Creates an unstructured knowledge base and imports one or more parsed documents into the knowledge base. You cannot create a structured knowledge base by calling an API operation. Use the console instead.
Operation description
- You must first upload documents to Data Management and obtain the
FileId
. The documents are the knowledge source of the knowledge base. For more information, see Import Data. - This operation only initializes a knowledge base creation job. You must also call the SubmitIndexJob operation to complete the job.
- This interface is not idempotent.
Debugging
Authorization information
The following table shows the authorization information corresponding to the API. The authorization information can be used in the Action
policy element to grant a RAM user or RAM role the permissions to call this API operation. Description:
- Operation: the value that you can use in the Action element to specify the operation on a resource.
- Access level: the access level of each operation. The levels are read, write, and list.

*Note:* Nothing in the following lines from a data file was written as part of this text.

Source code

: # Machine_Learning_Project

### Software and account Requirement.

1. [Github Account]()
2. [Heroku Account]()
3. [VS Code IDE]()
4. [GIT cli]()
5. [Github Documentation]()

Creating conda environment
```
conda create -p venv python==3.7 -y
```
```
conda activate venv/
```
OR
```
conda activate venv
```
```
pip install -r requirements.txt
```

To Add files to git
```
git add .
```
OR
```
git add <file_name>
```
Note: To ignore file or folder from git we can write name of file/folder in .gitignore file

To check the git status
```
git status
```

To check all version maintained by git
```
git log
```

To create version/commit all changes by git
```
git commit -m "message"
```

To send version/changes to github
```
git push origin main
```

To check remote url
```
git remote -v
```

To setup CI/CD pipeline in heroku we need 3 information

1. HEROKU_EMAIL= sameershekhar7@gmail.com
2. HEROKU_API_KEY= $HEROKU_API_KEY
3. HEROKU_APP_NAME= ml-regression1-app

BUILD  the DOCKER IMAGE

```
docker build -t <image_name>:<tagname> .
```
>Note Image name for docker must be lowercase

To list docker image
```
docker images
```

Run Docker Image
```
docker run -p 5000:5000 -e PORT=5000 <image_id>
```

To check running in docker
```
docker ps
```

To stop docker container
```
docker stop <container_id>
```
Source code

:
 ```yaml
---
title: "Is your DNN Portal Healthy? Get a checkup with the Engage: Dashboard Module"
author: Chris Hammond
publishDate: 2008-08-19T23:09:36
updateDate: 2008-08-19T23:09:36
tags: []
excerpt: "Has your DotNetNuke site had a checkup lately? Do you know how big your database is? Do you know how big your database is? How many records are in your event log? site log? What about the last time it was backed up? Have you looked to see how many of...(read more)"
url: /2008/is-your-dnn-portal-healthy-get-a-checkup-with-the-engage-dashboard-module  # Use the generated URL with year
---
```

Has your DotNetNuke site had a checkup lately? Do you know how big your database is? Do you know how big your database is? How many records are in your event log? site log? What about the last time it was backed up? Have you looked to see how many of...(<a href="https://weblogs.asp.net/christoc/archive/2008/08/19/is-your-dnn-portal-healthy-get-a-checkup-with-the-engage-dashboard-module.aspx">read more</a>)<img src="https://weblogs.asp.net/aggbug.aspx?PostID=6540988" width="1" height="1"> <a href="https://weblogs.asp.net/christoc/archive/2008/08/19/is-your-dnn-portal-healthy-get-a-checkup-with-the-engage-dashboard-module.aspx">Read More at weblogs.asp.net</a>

- Resource type: the type of the resource on which you can authorize the RAM user or the RAM role to perform the operation. Take note of the following items:
- The required resource types are displayed in bold characters.
- If the permissions cannot be granted at the resource level,
All Resources
is used in the Resource type column of the operation.
- Condition Key: the condition key that is defined by the cloud service.
- Associated operation: other operations that the RAM user or the RAM role must have permissions to perform to complete the operation. To complete the operation, the RAM user or the RAM role must have the permissions to perform the associated operations.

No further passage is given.